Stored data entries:
======

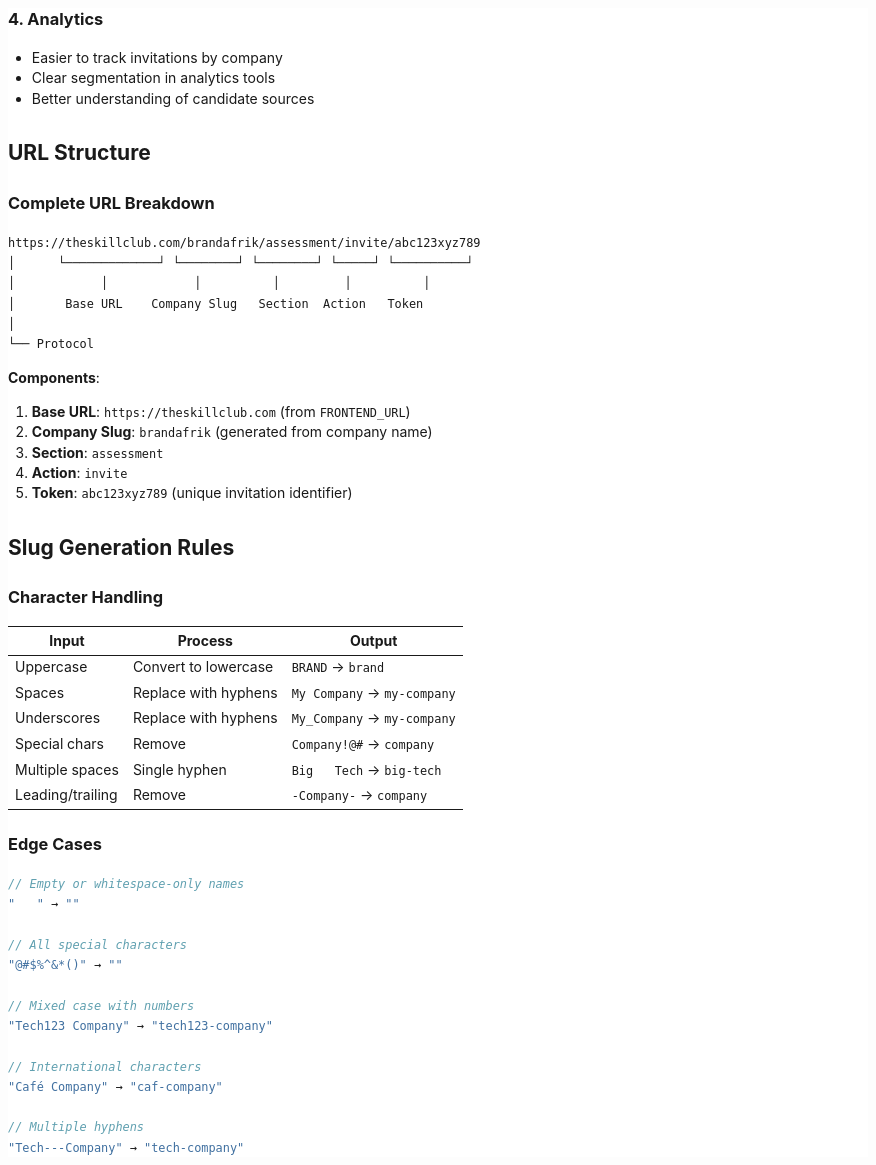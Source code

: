 ### 4. **Analytics**
- Easier to track invitations by company
- Clear segmentation in analytics tools
- Better understanding of candidate sources

## URL Structure

### Complete URL Breakdown

```
https://theskillclub.com/brandafrik/assessment/invite/abc123xyz789
│      └─────────────┘ └────────┘ └────────┘ └─────┘ └──────────┘
│            │            │          │         │          │
│       Base URL    Company Slug   Section  Action   Token
│
└── Protocol
```

**Components**:
1. **Base URL**: `https://theskillclub.com` (from `FRONTEND_URL`)
2. **Company Slug**: `brandafrik` (generated from company name)
3. **Section**: `assessment`
4. **Action**: `invite`
5. **Token**: `abc123xyz789` (unique invitation identifier)

## Slug Generation Rules

### Character Handling

| Input | Process | Output |
|-------|---------|--------|
| Uppercase | Convert to lowercase | `BRAND` → `brand` |
| Spaces | Replace with hyphens | `My Company` → `my-company` |
| Underscores | Replace with hyphens | `My_Company` → `my-company` |
| Special chars | Remove | `Company!@#` → `company` |
| Multiple spaces | Single hyphen | `Big   Tech` → `big-tech` |
| Leading/trailing | Remove | `-Company-` → `company` |

### Edge Cases

```typescript
// Empty or whitespace-only names
"   " → ""

// All special characters
"@#$%^&*()" → ""

// Mixed case with numbers
"Tech123 Company" → "tech123-company"

// International characters
"Café Company" → "caf-company"

// Multiple hyphens
"Tech---Company" → "tech-company"
```
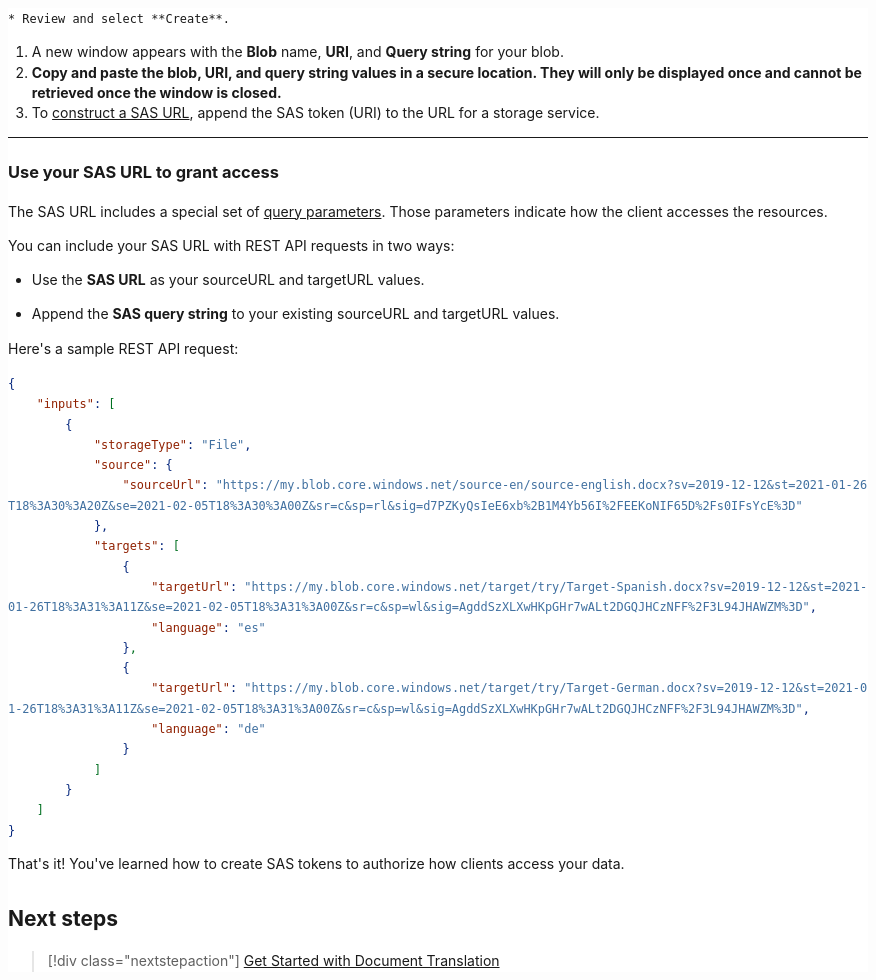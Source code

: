     * Review and select **Create**.

1. A new window appears with the **Blob** name, **URI**, and **Query string** for your blob.
1. **Copy and paste the blob, URI, and query string values in a secure location. They will only be displayed once and cannot be retrieved once the window is closed.**
1. To [construct a SAS URL](#use-your-sas-url-to-grant-access), append the SAS token (URI) to the URL for a storage service.

---

### Use your SAS URL to grant access

The SAS URL includes a special set of [query parameters](/rest/api/storageservices/create-user-delegation-sas#assign-permissions-with-rbac). Those parameters indicate how the client accesses the resources.

You can include your SAS URL with REST API requests in two ways:

* Use the **SAS URL** as your sourceURL and targetURL values.

* Append the **SAS query string** to your existing sourceURL and targetURL values.

Here's a sample REST API request:

```json
{
    "inputs": [
        {
            "storageType": "File",
            "source": {
                "sourceUrl": "https://my.blob.core.windows.net/source-en/source-english.docx?sv=2019-12-12&st=2021-01-26T18%3A30%3A20Z&se=2021-02-05T18%3A30%3A00Z&sr=c&sp=rl&sig=d7PZKyQsIeE6xb%2B1M4Yb56I%2FEEKoNIF65D%2Fs0IFsYcE%3D"
            },
            "targets": [
                {
                    "targetUrl": "https://my.blob.core.windows.net/target/try/Target-Spanish.docx?sv=2019-12-12&st=2021-01-26T18%3A31%3A11Z&se=2021-02-05T18%3A31%3A00Z&sr=c&sp=wl&sig=AgddSzXLXwHKpGHr7wALt2DGQJHCzNFF%2F3L94JHAWZM%3D",
                    "language": "es"
                },
                {
                    "targetUrl": "https://my.blob.core.windows.net/target/try/Target-German.docx?sv=2019-12-12&st=2021-01-26T18%3A31%3A11Z&se=2021-02-05T18%3A31%3A00Z&sr=c&sp=wl&sig=AgddSzXLXwHKpGHr7wALt2DGQJHCzNFF%2F3L94JHAWZM%3D",
                    "language": "de"
                }
            ]
        }
    ]
}
```

That's it! You've learned how to create SAS tokens to authorize how clients access your data.

## Next steps

> [!div class="nextstepaction"]
> [Get Started with Document Translation](../quickstarts/get-started-with-rest-api.md)
>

======

Each line of the entries above that has the word "assessment" is to be copied.

https://theskillclub.com/brandafrik/assessment/invite/abc123xyz789
3. **Section**: `assessment`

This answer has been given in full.